46. IMFACT - FEEL SO GOOD
IMFACT is another group that I don't really stan but my god this song is amazing! the beat drop is crazy and their dancing blows me away
45. INFINITE - THE EYE
This group continues to comeback with catchy songs! I don’t think I’ll ever get tired of hearing this song
44. KNK - U
It was such a shame the MV for this song didn't get release but nevertheless this song definitely deserves to be in my top 50. “ I need U!,U,U,U,U” aah I love it
43. SEVENTEEN - FAST PACE
WOW! I’m kinda speechless when it comes to my opinion on this song .... one word... sexy
42. MONSTA X - QUEEN
Monsta x my boys!! I love them so much and they never disappoint! I can’t quite believe this song is only 42 on my list :O but honestly there were sooo many good songs this year. I LOVE this song it is such a jam!!
41. SEVENTEEN - AJU NICE
Another Seventeen song? You’ll start to see a pattern soon of who my bias groups are...but anyways I love love love this song, from the lyrics to the choreography to the gorgeous outfits! Their stylist needs a pay rise I swear
40. JESSICA - FLY
As I’m sure you are figuring out, I don’t tend to stan female groups/singers so I don’t really know much about Jessica except that she is a former member of girls generation but I discovered this song on youtube one day and loved it!
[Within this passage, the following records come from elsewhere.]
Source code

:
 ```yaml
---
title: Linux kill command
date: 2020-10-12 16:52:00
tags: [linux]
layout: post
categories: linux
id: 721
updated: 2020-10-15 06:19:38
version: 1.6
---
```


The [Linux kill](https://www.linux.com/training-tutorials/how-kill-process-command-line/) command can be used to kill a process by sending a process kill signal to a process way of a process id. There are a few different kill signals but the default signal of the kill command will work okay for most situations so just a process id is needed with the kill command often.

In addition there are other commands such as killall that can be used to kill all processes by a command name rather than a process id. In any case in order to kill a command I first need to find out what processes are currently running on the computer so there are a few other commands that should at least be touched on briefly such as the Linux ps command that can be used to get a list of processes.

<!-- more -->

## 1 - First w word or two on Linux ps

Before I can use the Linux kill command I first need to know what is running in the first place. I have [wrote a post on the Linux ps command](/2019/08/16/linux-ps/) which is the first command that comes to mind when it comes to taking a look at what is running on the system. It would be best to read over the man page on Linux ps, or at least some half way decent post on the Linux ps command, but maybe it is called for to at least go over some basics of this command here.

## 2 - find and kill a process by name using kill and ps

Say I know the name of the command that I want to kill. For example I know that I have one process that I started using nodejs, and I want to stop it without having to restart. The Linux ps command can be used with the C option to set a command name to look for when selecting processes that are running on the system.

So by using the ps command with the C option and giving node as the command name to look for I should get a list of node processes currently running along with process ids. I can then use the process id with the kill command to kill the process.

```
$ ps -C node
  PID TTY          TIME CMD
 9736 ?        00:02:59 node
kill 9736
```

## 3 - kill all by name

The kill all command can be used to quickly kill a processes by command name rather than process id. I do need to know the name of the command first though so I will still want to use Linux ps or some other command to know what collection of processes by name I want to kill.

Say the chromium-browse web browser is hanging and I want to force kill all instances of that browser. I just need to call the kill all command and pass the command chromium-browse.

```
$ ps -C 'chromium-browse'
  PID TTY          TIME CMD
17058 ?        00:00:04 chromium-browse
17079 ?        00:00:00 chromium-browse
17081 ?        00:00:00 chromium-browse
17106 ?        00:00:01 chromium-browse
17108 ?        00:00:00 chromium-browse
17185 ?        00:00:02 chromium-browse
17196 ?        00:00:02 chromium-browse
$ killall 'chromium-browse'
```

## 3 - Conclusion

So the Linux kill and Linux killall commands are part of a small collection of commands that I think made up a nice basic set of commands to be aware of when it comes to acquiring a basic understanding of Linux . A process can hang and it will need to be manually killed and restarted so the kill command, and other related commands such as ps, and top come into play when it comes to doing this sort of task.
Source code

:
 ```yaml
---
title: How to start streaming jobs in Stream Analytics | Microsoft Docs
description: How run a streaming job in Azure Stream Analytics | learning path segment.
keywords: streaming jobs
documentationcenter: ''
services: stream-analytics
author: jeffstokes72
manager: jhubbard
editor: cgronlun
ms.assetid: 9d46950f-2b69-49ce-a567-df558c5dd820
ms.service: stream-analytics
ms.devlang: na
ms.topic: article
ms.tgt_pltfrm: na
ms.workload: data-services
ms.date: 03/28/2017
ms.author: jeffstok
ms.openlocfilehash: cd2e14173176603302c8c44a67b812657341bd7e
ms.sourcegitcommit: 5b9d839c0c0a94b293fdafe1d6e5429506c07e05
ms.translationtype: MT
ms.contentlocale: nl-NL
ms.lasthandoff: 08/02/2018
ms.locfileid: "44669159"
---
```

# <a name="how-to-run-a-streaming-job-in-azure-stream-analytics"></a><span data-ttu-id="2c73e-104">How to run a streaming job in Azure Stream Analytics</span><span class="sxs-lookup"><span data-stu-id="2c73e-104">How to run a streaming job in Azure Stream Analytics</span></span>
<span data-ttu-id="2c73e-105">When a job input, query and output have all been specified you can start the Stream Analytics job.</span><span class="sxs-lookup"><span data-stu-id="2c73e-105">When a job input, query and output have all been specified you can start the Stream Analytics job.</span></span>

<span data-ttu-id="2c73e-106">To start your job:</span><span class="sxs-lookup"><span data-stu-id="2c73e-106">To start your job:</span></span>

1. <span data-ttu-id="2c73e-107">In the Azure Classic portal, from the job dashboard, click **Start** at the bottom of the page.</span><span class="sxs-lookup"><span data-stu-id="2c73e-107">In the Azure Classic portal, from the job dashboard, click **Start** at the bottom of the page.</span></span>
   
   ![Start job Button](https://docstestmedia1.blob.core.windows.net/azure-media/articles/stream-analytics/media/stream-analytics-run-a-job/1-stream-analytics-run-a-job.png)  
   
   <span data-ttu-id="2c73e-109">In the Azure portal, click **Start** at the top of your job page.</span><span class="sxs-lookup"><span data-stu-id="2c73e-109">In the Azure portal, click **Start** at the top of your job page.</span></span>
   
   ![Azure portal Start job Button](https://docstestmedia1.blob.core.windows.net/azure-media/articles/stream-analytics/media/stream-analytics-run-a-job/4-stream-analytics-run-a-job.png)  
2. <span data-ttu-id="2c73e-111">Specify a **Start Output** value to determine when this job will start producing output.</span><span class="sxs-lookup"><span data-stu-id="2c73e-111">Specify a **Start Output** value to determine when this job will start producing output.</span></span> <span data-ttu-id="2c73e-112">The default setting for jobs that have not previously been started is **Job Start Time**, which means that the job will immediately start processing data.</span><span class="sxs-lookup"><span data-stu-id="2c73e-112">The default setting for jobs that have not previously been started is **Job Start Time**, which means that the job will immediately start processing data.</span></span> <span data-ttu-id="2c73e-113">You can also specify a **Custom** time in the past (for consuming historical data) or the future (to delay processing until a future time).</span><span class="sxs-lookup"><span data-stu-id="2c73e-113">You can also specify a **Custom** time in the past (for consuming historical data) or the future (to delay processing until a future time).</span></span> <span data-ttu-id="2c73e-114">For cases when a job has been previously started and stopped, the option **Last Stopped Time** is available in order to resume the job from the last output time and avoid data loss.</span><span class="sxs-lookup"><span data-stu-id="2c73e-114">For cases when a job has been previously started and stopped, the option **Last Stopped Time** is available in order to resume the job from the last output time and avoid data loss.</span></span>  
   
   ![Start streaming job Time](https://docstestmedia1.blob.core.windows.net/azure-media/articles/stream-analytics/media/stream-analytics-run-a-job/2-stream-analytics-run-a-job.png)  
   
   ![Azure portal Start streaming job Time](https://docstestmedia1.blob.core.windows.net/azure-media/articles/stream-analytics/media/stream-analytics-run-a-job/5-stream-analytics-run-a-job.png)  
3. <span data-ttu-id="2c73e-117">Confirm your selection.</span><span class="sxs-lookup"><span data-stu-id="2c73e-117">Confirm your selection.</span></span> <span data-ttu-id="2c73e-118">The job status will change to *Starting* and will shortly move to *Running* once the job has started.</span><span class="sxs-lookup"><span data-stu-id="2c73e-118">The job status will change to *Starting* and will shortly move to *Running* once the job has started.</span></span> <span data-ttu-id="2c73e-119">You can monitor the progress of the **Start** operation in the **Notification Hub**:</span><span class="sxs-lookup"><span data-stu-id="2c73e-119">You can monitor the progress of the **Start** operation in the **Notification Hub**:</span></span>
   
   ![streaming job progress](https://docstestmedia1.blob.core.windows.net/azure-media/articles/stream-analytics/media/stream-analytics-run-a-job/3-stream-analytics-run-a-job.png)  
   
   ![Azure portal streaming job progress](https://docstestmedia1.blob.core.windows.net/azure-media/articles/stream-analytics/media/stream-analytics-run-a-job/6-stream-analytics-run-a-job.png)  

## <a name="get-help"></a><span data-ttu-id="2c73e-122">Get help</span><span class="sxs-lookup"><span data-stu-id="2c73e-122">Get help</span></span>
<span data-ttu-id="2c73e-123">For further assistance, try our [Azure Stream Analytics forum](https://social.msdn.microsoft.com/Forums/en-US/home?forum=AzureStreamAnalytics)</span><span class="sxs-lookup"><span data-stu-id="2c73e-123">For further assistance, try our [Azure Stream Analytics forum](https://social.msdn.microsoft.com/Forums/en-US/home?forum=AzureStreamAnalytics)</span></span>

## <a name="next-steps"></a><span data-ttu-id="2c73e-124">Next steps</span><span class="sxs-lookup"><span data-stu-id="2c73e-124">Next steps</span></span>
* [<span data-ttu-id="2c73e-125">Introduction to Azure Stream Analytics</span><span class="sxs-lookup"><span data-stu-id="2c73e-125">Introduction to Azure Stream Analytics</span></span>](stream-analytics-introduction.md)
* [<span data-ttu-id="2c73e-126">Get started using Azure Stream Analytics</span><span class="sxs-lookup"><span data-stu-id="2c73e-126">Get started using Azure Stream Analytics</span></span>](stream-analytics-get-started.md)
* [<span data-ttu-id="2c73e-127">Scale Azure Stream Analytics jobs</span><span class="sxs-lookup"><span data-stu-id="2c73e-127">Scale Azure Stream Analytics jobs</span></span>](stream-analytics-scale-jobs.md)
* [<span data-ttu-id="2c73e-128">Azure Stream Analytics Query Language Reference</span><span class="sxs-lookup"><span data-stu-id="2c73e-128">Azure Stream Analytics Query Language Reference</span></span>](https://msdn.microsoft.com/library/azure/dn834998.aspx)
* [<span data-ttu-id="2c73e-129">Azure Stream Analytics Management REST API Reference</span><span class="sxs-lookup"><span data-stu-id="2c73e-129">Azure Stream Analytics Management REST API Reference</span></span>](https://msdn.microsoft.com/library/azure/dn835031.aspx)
39. B.A.P - SKYDIVE THIS SONG AAAH! But lets not forget the amazing Oscar winning music video omg... I have watched it too many times, I love their dark concept
38. IOI - VERY VERY VERY
IOI was probably my favourite girl group so I was so shocked to hear they had disbanded! I liked how upbeat this song was and for a non Korean speaker the chorus was fairly easy to sing to ;)
37. TOPPDOGG - RAINY DAY
STAN THESE BOYS! they are so underrated that it saddens me! I really did not expect this style of song from toppdogg but I dig it so much!
36. BTS- BOY MEETS EVIL
(Right I just would like to say first BTS are my all time fav kpop group hence my tumblr account being 99% BTS so it was extremely hard to not put EVERY song that bts released in 2016 in this list so taking that into account I think I did pretty well.) J-HOPE my god you slayed this song! It is low-key (high key!!) sexy and I love it
35. 2PM- PROMISE (I’LL BE)
DADDIES! I hate using that word but forreal it was the first word that came to mind. They are just soo mature in their vocals and the way they present themselves. You can’t not love them
34. BTS - AM I WRONG
It was a toss up between am I wrong and 21st Century Girl but I had to pick Am I Wrong because when I first listened to the album I remember how socked and I hype I was listening to this song! It is just so different to their usual songs but I love it nonetheless :D
33. BTOB - I’LL BE YOUR MAN
What a beautiful song! I love everything about it! this is probably a good time to also congratulate Peniel for being so brave and opening up about his hair loss <3 I love the part where the vocalists are all kneeling down around my two boys when they are going all in with their rap! it is so powerful.
32. LEE HI - MY LOVE
I’m quite surprised myself that I put this song in my top 50 because 1) its a female singer and 2) it is a very slow song. but anyhooo this song is one of the most beautiful songs I have ever heard. I cam across it watching scarlet heart ryeo: moon lovers and as soon as I heard it, I had to research it and find it because woah!!
31. MADTOWN - EMPTINESS
Again, such a beautiful song and don’t get me started on Lee Geon notes at the end... that is one stunning man trust me
30. GOT7 - BOOM X3
Now I have to admit, I’m not a huge GOT7 stan... I love a lot of their music don't get me wrong, I just don’t follow them religiously haha! but I love love this song especially the contrast between jackson’s and yugyeom’s voices. All of their voices just fit so well with each other.
29. KANTO - LONELY
I had never heard of this man before this song but forreal where has he been all my life!!? this song is such a jam, I highly recommend it!
28. MONSTA X - STUCK
I remember when I first heard this song and I fell in love straight away, so you could image my reaction when the music video was released! it was everything I wanted plus more. Well done boys !!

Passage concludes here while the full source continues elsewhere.